┌─ Source data
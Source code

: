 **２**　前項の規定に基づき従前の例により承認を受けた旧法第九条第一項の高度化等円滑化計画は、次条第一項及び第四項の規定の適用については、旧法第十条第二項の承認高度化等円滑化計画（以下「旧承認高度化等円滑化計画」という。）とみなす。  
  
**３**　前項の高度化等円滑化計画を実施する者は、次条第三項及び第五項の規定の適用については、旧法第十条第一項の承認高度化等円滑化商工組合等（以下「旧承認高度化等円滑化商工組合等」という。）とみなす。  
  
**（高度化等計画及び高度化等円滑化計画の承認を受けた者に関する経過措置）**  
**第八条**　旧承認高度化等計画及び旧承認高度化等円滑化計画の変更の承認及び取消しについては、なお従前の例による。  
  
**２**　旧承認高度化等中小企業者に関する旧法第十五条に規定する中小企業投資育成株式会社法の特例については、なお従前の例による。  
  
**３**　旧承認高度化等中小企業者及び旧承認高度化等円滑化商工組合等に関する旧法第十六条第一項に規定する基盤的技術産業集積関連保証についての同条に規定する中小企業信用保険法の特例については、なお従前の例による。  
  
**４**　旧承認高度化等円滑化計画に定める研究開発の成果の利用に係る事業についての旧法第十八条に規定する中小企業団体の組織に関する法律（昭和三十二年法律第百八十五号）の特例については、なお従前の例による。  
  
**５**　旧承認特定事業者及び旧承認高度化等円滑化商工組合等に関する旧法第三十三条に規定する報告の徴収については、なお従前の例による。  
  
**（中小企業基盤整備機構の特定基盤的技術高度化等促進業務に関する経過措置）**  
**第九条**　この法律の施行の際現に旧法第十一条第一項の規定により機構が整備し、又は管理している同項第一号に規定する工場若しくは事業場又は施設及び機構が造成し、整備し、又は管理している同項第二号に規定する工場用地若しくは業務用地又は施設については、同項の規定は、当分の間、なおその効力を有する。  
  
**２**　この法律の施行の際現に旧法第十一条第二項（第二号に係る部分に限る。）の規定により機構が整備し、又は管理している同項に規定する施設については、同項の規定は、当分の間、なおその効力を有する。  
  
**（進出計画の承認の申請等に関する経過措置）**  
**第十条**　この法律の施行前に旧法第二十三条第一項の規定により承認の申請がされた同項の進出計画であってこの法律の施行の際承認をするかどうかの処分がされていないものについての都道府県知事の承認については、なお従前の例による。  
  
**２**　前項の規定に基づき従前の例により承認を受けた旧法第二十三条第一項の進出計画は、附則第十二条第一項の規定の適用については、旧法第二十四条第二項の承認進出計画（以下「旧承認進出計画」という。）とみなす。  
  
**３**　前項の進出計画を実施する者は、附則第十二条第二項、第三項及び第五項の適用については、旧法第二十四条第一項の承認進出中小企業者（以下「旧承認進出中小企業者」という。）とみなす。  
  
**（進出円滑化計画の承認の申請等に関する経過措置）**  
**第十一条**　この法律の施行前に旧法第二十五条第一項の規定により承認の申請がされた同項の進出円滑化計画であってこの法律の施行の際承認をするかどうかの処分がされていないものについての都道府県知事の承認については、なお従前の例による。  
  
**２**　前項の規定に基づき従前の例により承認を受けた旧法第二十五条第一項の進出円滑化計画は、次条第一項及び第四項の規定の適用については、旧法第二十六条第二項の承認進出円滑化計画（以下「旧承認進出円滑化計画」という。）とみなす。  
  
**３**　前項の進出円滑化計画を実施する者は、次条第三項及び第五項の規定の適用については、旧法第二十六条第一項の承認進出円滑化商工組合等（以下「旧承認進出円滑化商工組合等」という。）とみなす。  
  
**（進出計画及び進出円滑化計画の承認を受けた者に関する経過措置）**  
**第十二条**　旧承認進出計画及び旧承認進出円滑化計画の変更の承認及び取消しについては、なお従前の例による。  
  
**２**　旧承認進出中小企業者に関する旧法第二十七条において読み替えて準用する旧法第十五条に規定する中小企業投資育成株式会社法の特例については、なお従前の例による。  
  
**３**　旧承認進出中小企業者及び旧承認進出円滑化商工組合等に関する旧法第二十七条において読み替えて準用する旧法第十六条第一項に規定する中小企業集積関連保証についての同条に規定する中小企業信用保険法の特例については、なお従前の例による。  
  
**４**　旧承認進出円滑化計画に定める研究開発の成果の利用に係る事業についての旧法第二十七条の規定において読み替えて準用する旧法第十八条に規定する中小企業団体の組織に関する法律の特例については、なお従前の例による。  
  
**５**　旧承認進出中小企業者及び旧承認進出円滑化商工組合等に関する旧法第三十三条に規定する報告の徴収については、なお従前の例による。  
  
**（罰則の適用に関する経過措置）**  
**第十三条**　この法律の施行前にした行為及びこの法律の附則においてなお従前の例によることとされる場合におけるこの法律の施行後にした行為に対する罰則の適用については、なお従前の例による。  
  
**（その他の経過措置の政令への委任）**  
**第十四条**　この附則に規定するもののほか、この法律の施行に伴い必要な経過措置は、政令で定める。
└─
- [Exercise]:
Count up the lines above that include the string "次条第一項及び第四項の規定の適用については" and report nothing but that number.

- [Expected answer]:
2